Весело жилось и легко, посмеивались над Петюней, над его страстью к галстукам, прочили ему большое журналистское будущее, заранее просили не зазнаваться, если поедет за границу; Петюня смущался, морщил мышиное личико: да что вы, ребята, дай бог институт кончить! Славный был Петюня, но жеваный какой-то, а еще пытался за Риммой ухаживать, правда, косвенно: резал для нее на кухне лук и намекал, что у него, честно говоря, планы на жизнь – ого-го! Римма смеялась: какие планы, ее саму ждет такое! Поухаживай лучше за Элей, она все равно Алешу бросит. Или вон за Светкой-Пипеткой. Пипетка замуж собралась, говорил Петюня. За кого же, интересно знать?
Вскоре открылось, за кого: за старичка Ашкенази. Старичок, жалея Пипкины ножки в детских ботиночках, озябшие ручки, сокрушаясь о ее тратах на ночные такси, да и вообще поддавшись слезливому старческому альтруизму, задумал – за Римминой спиной! – жениться на пылающей черным огнем бродяжке и прописать ее, естественно, на обещанную Римме с Федей жилплощадь. Состоялся скандал с валидолом. «Стыдитесь! Стыдитесь!» – кричала Римма сорванным голосом. «А нечего мне стыдиться», – отвечал старик с дивана, лежа среди рваных пружин с запрокинутой головой, чтобы остановить кровь из носа. Римма ставила старику холодные компрессы и продежурила всю ночь у его постели. Когда старик забылся, тонко и прерывисто дыша, – обмерила окно в его комнате. Да, белый материал по ширине пройдет. Сюда обойчики голубые. Утром мирились, Римма простила старика, он плакал, она подарила ему Федину рубашку и дала горячих оладьев. Светлана что-то узнала и долго не появлялась. Потом пропал и Петюня, догадывались, что Светлана увезла его в Перловку. Все, кто туда попадал, исчезали надолго и по возвращении бывали какое-то время не в себе.

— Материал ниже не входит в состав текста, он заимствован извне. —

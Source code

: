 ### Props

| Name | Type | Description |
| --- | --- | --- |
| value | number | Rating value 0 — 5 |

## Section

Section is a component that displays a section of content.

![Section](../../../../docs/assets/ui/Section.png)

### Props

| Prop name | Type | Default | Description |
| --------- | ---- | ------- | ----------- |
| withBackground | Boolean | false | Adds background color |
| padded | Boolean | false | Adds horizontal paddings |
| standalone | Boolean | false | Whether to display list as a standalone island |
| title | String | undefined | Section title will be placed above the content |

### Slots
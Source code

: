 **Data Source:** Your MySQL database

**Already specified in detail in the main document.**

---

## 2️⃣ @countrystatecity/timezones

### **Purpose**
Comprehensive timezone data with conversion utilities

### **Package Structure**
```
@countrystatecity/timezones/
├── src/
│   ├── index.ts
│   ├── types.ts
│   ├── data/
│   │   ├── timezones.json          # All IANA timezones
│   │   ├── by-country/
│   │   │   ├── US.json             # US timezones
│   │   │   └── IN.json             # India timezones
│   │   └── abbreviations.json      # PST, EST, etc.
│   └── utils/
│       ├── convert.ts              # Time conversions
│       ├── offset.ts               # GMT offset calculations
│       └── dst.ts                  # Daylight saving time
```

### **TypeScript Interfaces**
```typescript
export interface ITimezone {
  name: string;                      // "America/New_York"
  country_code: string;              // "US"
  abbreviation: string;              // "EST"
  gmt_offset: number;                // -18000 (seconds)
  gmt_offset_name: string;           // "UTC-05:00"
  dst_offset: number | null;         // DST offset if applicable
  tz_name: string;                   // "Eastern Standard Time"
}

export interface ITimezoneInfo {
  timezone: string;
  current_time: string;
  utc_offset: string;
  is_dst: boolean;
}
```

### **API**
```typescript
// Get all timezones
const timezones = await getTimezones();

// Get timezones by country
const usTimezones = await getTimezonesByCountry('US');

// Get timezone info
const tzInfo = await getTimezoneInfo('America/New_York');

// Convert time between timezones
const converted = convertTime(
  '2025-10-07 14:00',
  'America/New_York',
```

Петюня пришел через полгода, к ночи, с блуждающим взглядом, в брюках, измазанных глиной до пояса. Римма с трудом вытягивала из него слова. Да, он был там. Помогал Пипке с хозяйством. Очень трудная жизнь. Все очень сложно. Из Перловки шел пешком. Почему в глине? А, это… Вчера всю ночь вместе с Пипкой блуждали по Перловке с керосиновыми фонарями, искали нужный дом. Там черкес родил щеночка. Да, вот так. Да, я знаю, – Петюня прижимал руки к груди, – знаю, что в Перловке черкесов нет. Это последний. Светлана сказала, что точно знает. И очень хороший случай для газеты в рубрику «Только факты». «Ты что, тоже свихнутый?» – спросила Римма, моргая. «Ну почему же. Я сам видел щенка». – «А черкеса?» – «К нему не пустили. Ночь все-таки». – «Проспись», – сказала Римма. Петюню положили в коридоре, среди хлама. Римма промучилась, ворочаясь, всю ночь и к утру решила, что Черкес – кличка собаки. Но за завтраком она не решилась умножать бред расспросами, да и Петюня был мрачен и быстро ушел.